Jesus Estevez’s quiet passion and mild manner belie his greatness as an artist. He calls himself a “realistic painter” who likes to paint what he’s “close to”.

“I live in the city of Belleville, so I paint my surroundings. I like to paint what I see every day.”

His work reflects his love of the area: Belleville and Quinte area streets, homes and the harbour are central motifs, as are images of people and animals in authentic settings filled with backgrounds of snow, sun, or rain. It’s the connections with local cityscapes and landscapes that people can understand – that’s what makes people “move,” says Estevez.

Although design is an important aspect of painting, the rules are not the same as those of photography, claims Estevez.

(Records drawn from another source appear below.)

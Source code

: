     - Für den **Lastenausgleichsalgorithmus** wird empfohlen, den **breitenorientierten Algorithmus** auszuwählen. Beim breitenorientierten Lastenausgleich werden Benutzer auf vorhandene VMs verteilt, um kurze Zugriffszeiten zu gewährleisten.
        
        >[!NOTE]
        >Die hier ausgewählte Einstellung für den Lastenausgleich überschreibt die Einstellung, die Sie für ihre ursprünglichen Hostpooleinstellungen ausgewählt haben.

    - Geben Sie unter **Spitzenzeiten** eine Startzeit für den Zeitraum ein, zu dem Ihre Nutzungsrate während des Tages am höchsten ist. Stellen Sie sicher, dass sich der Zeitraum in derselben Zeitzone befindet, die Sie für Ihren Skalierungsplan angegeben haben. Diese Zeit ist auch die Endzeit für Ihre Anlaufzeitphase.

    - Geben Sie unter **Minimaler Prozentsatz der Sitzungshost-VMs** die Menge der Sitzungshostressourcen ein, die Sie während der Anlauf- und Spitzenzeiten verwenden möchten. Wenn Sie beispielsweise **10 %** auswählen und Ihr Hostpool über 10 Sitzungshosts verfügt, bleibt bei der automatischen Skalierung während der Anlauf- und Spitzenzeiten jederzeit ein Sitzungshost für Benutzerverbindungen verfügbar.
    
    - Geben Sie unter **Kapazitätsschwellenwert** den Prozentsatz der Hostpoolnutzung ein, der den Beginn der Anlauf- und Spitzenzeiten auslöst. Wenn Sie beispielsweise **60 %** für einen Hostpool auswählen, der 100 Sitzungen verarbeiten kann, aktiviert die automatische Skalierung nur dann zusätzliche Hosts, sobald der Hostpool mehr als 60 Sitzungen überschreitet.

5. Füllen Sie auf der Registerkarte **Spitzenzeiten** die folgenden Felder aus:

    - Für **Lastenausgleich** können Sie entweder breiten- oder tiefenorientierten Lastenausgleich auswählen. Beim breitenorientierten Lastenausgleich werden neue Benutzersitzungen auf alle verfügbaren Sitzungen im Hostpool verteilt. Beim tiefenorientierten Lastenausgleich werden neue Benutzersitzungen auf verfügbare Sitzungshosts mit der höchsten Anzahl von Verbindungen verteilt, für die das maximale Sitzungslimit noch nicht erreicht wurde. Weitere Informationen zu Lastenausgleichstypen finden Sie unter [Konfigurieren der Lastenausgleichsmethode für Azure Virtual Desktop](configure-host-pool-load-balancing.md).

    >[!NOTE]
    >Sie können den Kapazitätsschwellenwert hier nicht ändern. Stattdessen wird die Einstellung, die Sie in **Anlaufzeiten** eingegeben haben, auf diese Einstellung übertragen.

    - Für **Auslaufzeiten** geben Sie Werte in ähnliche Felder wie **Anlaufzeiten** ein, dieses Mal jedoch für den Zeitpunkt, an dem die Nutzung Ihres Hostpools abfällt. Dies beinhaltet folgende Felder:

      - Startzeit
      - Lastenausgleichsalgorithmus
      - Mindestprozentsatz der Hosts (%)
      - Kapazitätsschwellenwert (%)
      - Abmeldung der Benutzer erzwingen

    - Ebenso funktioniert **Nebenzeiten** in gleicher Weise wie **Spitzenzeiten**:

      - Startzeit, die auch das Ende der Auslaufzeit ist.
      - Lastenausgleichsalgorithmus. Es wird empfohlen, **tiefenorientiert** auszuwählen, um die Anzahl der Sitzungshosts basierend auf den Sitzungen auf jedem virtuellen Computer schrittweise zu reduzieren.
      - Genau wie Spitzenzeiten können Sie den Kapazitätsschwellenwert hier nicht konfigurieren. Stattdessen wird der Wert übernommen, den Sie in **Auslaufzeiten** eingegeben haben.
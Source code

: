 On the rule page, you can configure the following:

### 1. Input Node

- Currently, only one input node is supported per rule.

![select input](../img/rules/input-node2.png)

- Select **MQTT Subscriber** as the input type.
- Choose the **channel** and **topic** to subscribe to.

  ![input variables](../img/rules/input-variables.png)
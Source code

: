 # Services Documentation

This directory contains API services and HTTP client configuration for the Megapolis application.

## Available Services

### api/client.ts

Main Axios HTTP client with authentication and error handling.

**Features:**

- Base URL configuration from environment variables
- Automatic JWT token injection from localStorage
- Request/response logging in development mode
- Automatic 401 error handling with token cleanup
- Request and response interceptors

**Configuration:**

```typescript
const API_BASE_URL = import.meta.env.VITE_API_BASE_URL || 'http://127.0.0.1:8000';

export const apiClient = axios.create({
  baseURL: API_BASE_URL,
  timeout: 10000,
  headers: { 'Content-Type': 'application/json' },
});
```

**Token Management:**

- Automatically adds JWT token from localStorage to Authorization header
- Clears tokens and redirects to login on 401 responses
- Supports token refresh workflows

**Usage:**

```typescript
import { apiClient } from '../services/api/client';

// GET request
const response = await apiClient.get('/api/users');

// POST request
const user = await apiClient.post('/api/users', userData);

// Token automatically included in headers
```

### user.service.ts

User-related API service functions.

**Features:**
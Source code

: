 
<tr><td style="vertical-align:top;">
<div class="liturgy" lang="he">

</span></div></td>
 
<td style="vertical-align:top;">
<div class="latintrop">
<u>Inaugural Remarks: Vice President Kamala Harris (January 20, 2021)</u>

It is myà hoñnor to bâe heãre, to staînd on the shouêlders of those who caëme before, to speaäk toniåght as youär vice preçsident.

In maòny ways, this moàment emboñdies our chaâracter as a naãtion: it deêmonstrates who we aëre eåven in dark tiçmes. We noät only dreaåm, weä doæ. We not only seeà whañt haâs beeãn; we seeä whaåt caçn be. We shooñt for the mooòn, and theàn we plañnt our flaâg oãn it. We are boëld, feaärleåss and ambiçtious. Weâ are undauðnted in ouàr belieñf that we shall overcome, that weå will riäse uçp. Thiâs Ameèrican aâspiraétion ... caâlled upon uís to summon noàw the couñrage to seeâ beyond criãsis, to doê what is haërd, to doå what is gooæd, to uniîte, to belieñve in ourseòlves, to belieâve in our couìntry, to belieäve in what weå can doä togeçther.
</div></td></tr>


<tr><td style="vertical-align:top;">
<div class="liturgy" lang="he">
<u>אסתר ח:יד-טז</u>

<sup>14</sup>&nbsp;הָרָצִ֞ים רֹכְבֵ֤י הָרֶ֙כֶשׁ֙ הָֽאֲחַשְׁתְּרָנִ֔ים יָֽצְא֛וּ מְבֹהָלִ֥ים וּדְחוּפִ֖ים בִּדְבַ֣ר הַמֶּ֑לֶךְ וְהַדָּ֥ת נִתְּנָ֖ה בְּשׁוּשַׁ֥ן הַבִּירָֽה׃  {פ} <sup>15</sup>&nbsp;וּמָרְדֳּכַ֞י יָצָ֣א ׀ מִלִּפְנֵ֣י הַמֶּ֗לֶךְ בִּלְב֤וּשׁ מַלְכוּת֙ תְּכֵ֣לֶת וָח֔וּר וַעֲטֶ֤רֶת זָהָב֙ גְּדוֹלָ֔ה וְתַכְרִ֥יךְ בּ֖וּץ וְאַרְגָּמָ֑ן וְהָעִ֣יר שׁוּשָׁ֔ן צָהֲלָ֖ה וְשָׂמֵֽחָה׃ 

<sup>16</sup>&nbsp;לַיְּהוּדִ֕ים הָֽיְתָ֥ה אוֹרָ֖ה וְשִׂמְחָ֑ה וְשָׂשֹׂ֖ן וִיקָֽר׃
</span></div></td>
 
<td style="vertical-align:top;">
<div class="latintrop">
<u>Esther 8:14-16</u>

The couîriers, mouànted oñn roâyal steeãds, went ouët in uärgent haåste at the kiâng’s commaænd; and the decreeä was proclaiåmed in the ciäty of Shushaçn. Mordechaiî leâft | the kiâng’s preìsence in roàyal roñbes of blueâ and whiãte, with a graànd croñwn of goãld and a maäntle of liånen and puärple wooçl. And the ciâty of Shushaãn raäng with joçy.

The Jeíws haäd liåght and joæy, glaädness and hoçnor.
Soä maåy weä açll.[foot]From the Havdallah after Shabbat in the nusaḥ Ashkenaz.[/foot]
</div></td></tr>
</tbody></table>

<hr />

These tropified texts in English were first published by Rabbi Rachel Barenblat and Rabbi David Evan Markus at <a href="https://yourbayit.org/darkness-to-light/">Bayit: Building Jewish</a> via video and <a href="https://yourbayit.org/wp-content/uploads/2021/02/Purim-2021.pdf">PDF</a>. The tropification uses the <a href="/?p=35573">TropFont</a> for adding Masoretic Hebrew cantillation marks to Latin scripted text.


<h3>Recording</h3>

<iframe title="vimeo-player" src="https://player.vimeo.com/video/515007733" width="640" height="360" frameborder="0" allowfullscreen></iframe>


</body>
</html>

He likes to “put things in and put things out,” but his chief concern is the way light changes what we see. He explains it this way: “In music you have tones … in painting we have values which are the same thing – if the darks and shadows are harmonious, your brain will get happy. This is how you find beautiful colours that don’t come out of a tube. You have to mix them. I don’t think about colour; I only think about values.”

Estevez values painting as a “language that we all understand.”

He says that while a photograph can capture life in a second, painting requires hours and hours of “imprinting the visual effects.”

He works hard to communicate what he sees as beautiful in his surroundings. This is reflected in how people react to Estevez’s work; often they comment that although they have lived in the area their entire lives, they have never noticed the beauty of places the way Estevez’s paintings allow them to enter or remember a landscape or a structure.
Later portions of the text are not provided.